**What is needed**: The entries need to be copied exactly.

**Given information**:
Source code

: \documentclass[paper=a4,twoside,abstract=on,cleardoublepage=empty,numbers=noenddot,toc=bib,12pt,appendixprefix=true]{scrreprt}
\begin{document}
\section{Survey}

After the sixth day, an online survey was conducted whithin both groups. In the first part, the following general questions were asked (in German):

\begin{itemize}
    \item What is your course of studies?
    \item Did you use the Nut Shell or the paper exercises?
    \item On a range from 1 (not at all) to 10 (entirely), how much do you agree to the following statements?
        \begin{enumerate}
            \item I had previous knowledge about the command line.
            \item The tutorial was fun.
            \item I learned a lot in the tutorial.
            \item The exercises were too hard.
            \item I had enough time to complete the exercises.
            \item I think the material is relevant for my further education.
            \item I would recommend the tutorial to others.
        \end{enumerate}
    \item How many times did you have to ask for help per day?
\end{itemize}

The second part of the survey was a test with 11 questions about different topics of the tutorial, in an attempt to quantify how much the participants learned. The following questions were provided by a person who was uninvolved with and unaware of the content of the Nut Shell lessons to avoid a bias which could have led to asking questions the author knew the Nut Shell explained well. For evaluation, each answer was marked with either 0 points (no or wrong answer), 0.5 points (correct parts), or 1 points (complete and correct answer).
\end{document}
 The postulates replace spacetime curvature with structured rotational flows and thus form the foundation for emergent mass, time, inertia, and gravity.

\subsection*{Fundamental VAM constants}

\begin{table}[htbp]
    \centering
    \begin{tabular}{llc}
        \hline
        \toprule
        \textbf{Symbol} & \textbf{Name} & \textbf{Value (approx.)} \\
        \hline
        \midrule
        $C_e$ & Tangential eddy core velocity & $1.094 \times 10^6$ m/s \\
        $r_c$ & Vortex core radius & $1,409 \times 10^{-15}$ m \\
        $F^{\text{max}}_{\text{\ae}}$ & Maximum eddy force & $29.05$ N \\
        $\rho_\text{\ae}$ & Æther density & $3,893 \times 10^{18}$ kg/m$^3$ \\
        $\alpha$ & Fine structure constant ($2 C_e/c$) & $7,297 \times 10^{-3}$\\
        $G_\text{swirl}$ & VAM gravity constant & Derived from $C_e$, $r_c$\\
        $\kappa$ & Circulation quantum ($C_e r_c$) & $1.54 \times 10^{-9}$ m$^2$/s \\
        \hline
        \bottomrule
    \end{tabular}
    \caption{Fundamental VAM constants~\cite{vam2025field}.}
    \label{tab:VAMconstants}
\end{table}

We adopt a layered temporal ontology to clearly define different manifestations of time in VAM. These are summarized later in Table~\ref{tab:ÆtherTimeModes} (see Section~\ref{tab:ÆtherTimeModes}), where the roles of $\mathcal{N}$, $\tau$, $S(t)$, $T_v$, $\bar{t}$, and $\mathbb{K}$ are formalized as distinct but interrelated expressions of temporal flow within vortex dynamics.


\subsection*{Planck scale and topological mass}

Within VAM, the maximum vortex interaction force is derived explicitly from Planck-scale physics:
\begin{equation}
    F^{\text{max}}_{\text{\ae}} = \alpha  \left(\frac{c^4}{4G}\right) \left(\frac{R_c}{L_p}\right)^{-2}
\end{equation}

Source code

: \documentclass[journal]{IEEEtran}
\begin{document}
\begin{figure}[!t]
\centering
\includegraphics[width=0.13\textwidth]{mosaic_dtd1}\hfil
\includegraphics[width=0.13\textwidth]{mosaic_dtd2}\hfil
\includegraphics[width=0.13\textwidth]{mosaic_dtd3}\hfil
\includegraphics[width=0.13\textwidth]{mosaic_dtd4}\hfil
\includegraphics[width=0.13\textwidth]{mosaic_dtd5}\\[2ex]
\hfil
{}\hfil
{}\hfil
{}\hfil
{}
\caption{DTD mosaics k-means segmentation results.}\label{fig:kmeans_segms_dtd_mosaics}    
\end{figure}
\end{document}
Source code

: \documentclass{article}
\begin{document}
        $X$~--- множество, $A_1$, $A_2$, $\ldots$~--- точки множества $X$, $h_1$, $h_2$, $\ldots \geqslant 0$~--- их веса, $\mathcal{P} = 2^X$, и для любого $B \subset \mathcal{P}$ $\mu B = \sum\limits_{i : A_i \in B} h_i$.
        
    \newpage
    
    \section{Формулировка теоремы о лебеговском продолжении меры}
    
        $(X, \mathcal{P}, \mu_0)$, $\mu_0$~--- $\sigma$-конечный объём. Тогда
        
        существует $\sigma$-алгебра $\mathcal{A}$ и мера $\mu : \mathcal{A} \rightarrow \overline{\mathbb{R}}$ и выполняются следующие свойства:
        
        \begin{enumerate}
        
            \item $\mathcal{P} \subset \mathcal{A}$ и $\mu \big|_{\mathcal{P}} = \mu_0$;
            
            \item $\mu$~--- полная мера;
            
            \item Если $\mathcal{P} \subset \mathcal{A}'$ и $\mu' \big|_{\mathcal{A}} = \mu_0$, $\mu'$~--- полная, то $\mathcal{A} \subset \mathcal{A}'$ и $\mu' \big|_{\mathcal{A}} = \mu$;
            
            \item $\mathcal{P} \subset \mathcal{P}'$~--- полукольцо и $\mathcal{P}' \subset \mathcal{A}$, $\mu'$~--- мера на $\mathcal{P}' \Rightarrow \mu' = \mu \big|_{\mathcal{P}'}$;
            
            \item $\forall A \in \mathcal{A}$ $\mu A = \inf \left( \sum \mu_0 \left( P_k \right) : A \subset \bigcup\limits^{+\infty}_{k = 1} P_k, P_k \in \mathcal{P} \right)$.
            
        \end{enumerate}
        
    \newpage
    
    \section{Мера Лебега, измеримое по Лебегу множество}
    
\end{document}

**Response to this task**:
Source code

: \documentclass[paper=a4,twoside,abstract=on,cleardoublepage=empty,numbers=noenddot,toc=bib,12pt,appendixprefix=true]{scrreprt}
\begin{document}
\section{Survey}

After the sixth day, an online survey was conducted whithin both groups. In the first part, the following general questions were asked (in German):

\begin{itemize}
    \item What is your course of studies?
    \item Did you use the Nut Shell or the paper exercises?
    \item On a range from 1 (not at all) to 10 (entirely), how much do you agree to the following statements?
        \begin{enumerate}
            \item I had previous knowledge about the command line.
            \item The tutorial was fun.
            \item I learned a lot in the tutorial.
            \item The exercises were too hard.
            \item I had enough time to complete the exercises.
            \item I think the material is relevant for my further education.
            \item I would recommend the tutorial to others.
        \end{enumerate}
    \item How many times did you have to ask for help per day?
\end{itemize}

The second part of the survey was a test with 11 questions about different topics of the tutorial, in an attempt to quantify how much the participants learned. The following questions were provided by a person who was uninvolved with and unaware of the content of the Nut Shell lessons to avoid a bias which could have led to asking questions the author knew the Nut Shell explained well. For evaluation, each answer was marked with either 0 points (no or wrong answer), 0.5 points (correct parts), or 1 points (complete and correct answer).
\end{document}
 The postulates replace spacetime curvature with structured rotational flows and thus form the foundation for emergent mass, time, inertia, and gravity.

\subsection*{Fundamental VAM constants}

\begin{table}[htbp]
    \centering
    \begin{tabular}{llc}
        \hline
        \toprule
        \textbf{Symbol} & \textbf{Name} & \textbf{Value (approx.)} \\
        \hline
        \midrule
        $C_e$ & Tangential eddy core velocity & $1.094 \times 10^6$ m/s \\
        $r_c$ & Vortex core radius & $1,409 \times 10^{-15}$ m \\
        $F^{\text{max}}_{\text{\ae}}$ & Maximum eddy force & $29.05$ N \\
        $\rho_\text{\ae}$ & Æther density & $3,893 \times 10^{18}$ kg/m$^3$ \\
        $\alpha$ & Fine structure constant ($2 C_e/c$) & $7,297 \times 10^{-3}$\\
        $G_\text{swirl}$ & VAM gravity constant & Derived from $C_e$, $r_c$\\
        $\kappa$ & Circulation quantum ($C_e r_c$) & $1.54 \times 10^{-9}$ m$^2$/s \\
        \hline
        \bottomrule
    \end{tabular}
    \caption{Fundamental VAM constants~\cite{vam2025field}.}
    \label{tab:VAMconstants}
\end{table}

We adopt a layered temporal ontology to clearly define different manifestations of time in VAM. These are summarized later in Table~\ref{tab:ÆtherTimeModes} (see Section~\ref{tab:ÆtherTimeModes}), where the roles of $\mathcal{N}$, $\tau$, $S(t)$, $T_v$, $\bar{t}$, and $\mathbb{K}$ are formalized as distinct but interrelated expressions of temporal flow within vortex dynamics.


\subsection*{Planck scale and topological mass}

Within VAM, the maximum vortex interaction force is derived explicitly from Planck-scale physics:
\begin{equation}
    F^{\text{max}}_{\text{\ae}} = \alpha  \left(\frac{c^4}{4G}\right) \left(\frac{R_c}{L_p}\right)^{-2}
\end{equation}

Source code

: \documentclass[journal]{IEEEtran}
\begin{document}
\begin{figure}[!t]
\centering
\includegraphics[width=0.13\textwidth]{mosaic_dtd1}\hfil
\includegraphics[width=0.13\textwidth]{mosaic_dtd2}\hfil
\includegraphics[width=0.13\textwidth]{mosaic_dtd3}\hfil
\includegraphics[width=0.13\textwidth]{mosaic_dtd4}\hfil
\includegraphics[width=0.13\textwidth]{mosaic_dtd5}\\[2ex]
\hfil
{}\hfil
{}\hfil
{}\hfil
{}
\caption{DTD mosaics k-means segmentation results.}\label{fig:kmeans_segms_dtd_mosaics}    
\end{figure}
\end{document}
Source code

: \documentclass{article}
\begin{document}
        $X$~--- множество, $A_1$, $A_2$, $\ldots$~--- точки множества $X$, $h_1$, $h_2$, $\ldots \geqslant 0$~--- их веса, $\mathcal{P} = 2^X$, и для любого $B \subset \mathcal{P}$ $\mu B = \sum\limits_{i : A_i \in B} h_i$.
        
    \newpage
    
    \section{Формулировка теоремы о лебеговском продолжении меры}
    
        $(X, \mathcal{P}, \mu_0)$, $\mu_0$~--- $\sigma$-конечный объём. Тогда
        
        существует $\sigma$-алгебра $\mathcal{A}$ и мера $\mu : \mathcal{A} \rightarrow \overline{\mathbb{R}}$ и выполняются следующие свойства:
        
        \begin{enumerate}
        
            \item $\mathcal{P} \subset \mathcal{A}$ и $\mu \big|_{\mathcal{P}} = \mu_0$;
            
            \item $\mu$~--- полная мера;
            
            \item Если $\mathcal{P} \subset \mathcal{A}'$ и $\mu' \big|_{\mathcal{A}} = \mu_0$, $\mu'$~--- полная, то $\mathcal{A} \subset \mathcal{A}'$ и $\mu' \big|_{\mathcal{A}} = \mu$;
            
            \item $\mathcal{P} \subset \mathcal{P}'$~--- полукольцо и $\mathcal{P}' \subset \mathcal{A}$, $\mu'$~--- мера на $\mathcal{P}' \Rightarrow \mu' = \mu \big|_{\mathcal{P}'}$;
            
            \item $\forall A \in \mathcal{A}$ $\mu A = \inf \left( \sum \mu_0 \left( P_k \right) : A \subset \bigcup\limits^{+\infty}_{k = 1} P_k, P_k \in \mathcal{P} \right)$.
            
        \end{enumerate}
        
    \newpage
    
    \section{Мера Лебега, измеримое по Лебегу множество}
    
\end{document}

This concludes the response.